**Work task**. Which lines run from the one containing "não é usado" to the end of the records? Write them out exactly, both ends included, and nothing else.

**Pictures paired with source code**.
-.-.-

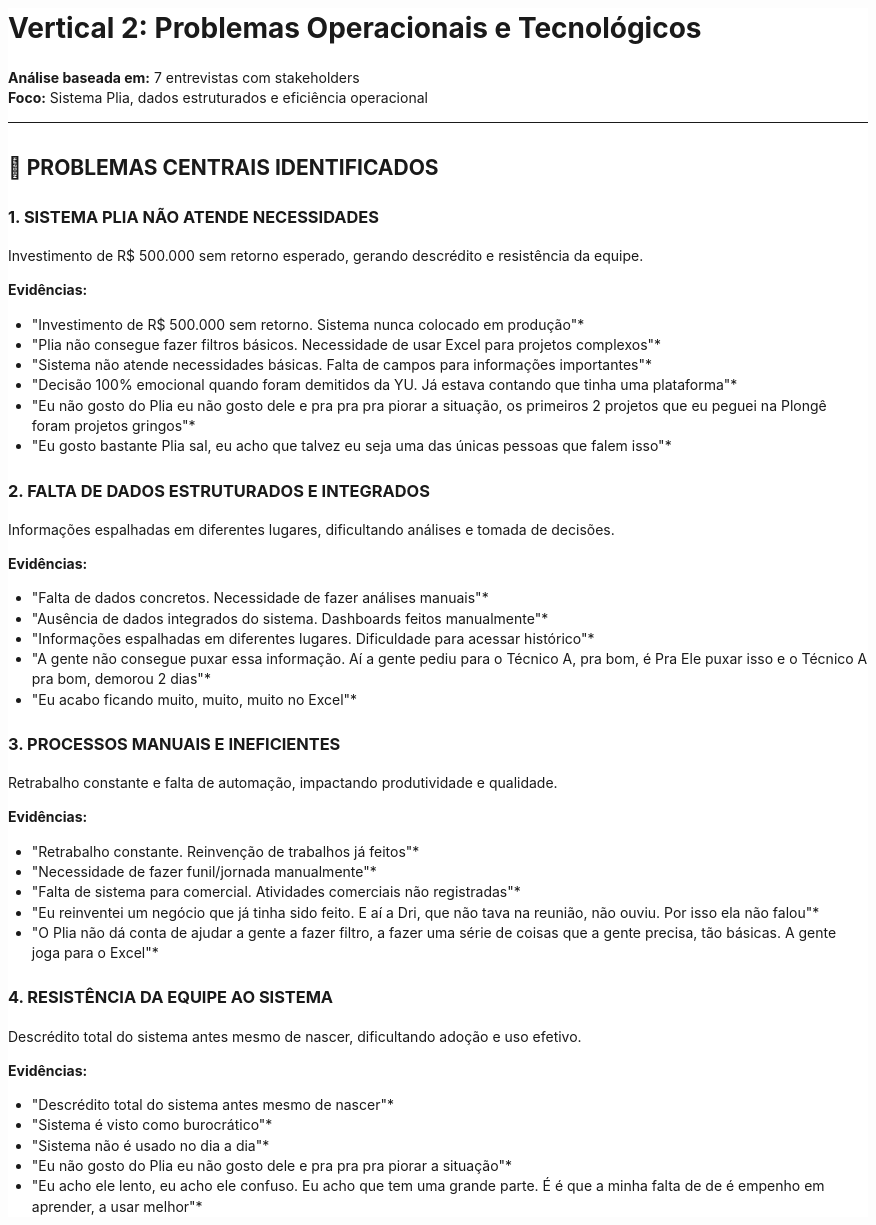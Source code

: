 # Vertical 2: Problemas Operacionais e Tecnológicos

**Análise baseada em:** 7 entrevistas com stakeholders  
**Foco:** Sistema Plia, dados estruturados e eficiência operacional

---

## 🎯 **PROBLEMAS CENTRAIS IDENTIFICADOS**

### **1. SISTEMA PLIA NÃO ATENDE NECESSIDADES**
Investimento de R$ 500.000 sem retorno esperado, gerando descrédito e resistência da equipe.

**Evidências:**
- "Investimento de R$ 500.000 sem retorno. Sistema nunca colocado em produção"*
- "Plia não consegue fazer filtros básicos. Necessidade de usar Excel para projetos complexos"*
- "Sistema não atende necessidades básicas. Falta de campos para informações importantes"*
- "Decisão 100% emocional quando foram demitidos da YU. Já estava contando que tinha uma plataforma"*
- "Eu não gosto do Plia eu não gosto dele e pra pra pra piorar a situação, os primeiros 2 projetos que eu peguei na Plongê foram projetos gringos"*
- "Eu gosto bastante Plia sal, eu acho que talvez eu seja uma das únicas pessoas que falem isso"*

### **2. FALTA DE DADOS ESTRUTURADOS E INTEGRADOS**
Informações espalhadas em diferentes lugares, dificultando análises e tomada de decisões.

**Evidências:**
- "Falta de dados concretos. Necessidade de fazer análises manuais"*
- "Ausência de dados integrados do sistema. Dashboards feitos manualmente"*
- "Informações espalhadas em diferentes lugares. Dificuldade para acessar histórico"*
- "A gente não consegue puxar essa informação. Aí a gente pediu para o Técnico A, pra bom, é Pra Ele puxar isso e o Técnico A pra bom, demorou 2 dias"*
- "Eu acabo ficando muito, muito, muito no Excel"*

### **3. PROCESSOS MANUAIS E INEFICIENTES**
Retrabalho constante e falta de automação, impactando produtividade e qualidade.

**Evidências:**
- "Retrabalho constante. Reinvenção de trabalhos já feitos"*
- "Necessidade de fazer funil/jornada manualmente"*
- "Falta de sistema para comercial. Atividades comerciais não registradas"*
- "Eu reinventei um negócio que já tinha sido feito. E aí a Dri, que não tava na reunião, não ouviu. Por isso ela não falou"*
- "O Plia não dá conta de ajudar a gente a fazer filtro, a fazer uma série de coisas que a gente precisa, tão básicas. A gente joga para o Excel"*

### **4. RESISTÊNCIA DA EQUIPE AO SISTEMA**
Descrédito total do sistema antes mesmo de nascer, dificultando adoção e uso efetivo.

**Evidências:**
- "Descrédito total do sistema antes mesmo de nascer"*
- "Sistema é visto como burocrático"*
- "Sistema não é usado no dia a dia"*
- "Eu não gosto do Plia eu não gosto dele e pra pra pra piorar a situação"*
- "Eu acho ele lento, eu acho ele confuso. Eu acho que tem uma grande parte. É é que a minha falta de de é empenho em aprender, a usar melhor"*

-.-.-

**Response to the exercise**.
- "Sistema não é usado no dia a dia"*
- "Eu não gosto do Plia eu não gosto dele e pra pra pra piorar a situação"*
- "Eu acho ele lento, eu acho ele confuso. Eu acho que tem uma grande parte. É é que a minha falta de de é empenho em aprender, a usar melhor"*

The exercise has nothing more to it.